_Description of the task_
Copy each line of the following material that has the string "init".

_Material for the task_
────

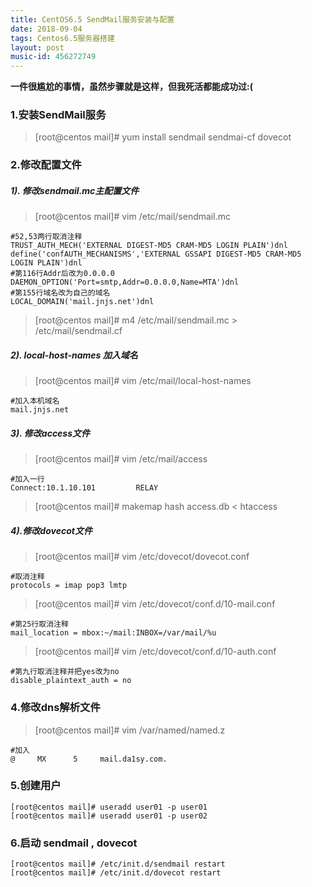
 ```yaml
---
title: CentOS6.5 SendMail服务安装与配置
date: 2018-09-04
tags: Centos6.5服务器搭建
layout: post
music-id: 456272749
---
```

**一件很尴尬的事情，虽然步骤就是这样，但我死活都能成功过:(**
### 1.安装SendMail服务
>[root@centos mail]# yum install sendmail sendmai-cf dovecot
### 2.修改配置文件
##### 1). 修改sendmail.mc主配置文件
>[root@centos mail]# vim /etc/mail/sendmail.mc

```
#52,53两行取消注释
TRUST_AUTH_MECH('EXTERNAL DIGEST-MD5 CRAM-MD5 LOGIN PLAIN')dnl
define('confAUTH_MECHANISMS','EXTERNAL GSSAPI DIGEST-MD5 CRAM-MD5 LOGIN PLAIN')dnl
#第116行Addr后改为0.0.0.0
DAEMON_OPTION('Port=smtp,Addr=0.0.0.0,Name=MTA')dnl         
#第155行域名改为自己的域名
LOCAL_DOMAIN('mail.jnjs.net')dnl
```
>[root@centos mail]# m4 /etc/mail/sendmail.mc > /etc/mail/sendmail.cf

##### 2). **local-host-names** 加入域名
>[root@centos mail]# vim /etc/mail/local-host-names

```
#加入本机域名
mail.jnjs.net
```
##### 3). 修改access文件
>[root@centos mail]# vim /etc/mail/access

```
#加入一行
Connect:10.1.10.101         RELAY
```
>[root@centos mail]# makemap hash access.db < htaccess

##### 4).修改dovecot文件
>[root@centos mail]# vim /etc/dovecot/dovecot.conf

```
#取消注释
protocols = imap pop3 lmtp
```
>[root@centos mail]# vim /etc/dovecot/conf.d/10-mail.conf

```
#第25行取消注释
mail_location = mbox:~/mail:INBOX=/var/mail/%u
```
>[root@centos mail]# vim /etc/dovecot/conf.d/10-auth.conf

```
#第九行取消注释并把yes改为no
disable_plaintext_auth = no
```
### 4.修改dns解析文件
>[root@centos mail]# vim /var/named/named.z

```
#加入
@     MX      5     mail.da1sy.com.
```
### 5.创建用户
```
[root@centos mail]# useradd user01 -p user01
[root@centos mail]# useradd user01 -p user02
```
### 6.启动 **sendmail** , **dovecot**
```
[root@centos mail]# /etc/init.d/sendmail restart
[root@centos mail]# /etc/init.d/dovecot restart
```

────

_Response to the task_
[root@centos mail]# /etc/init.d/sendmail restart
[root@centos mail]# /etc/init.d/dovecot restart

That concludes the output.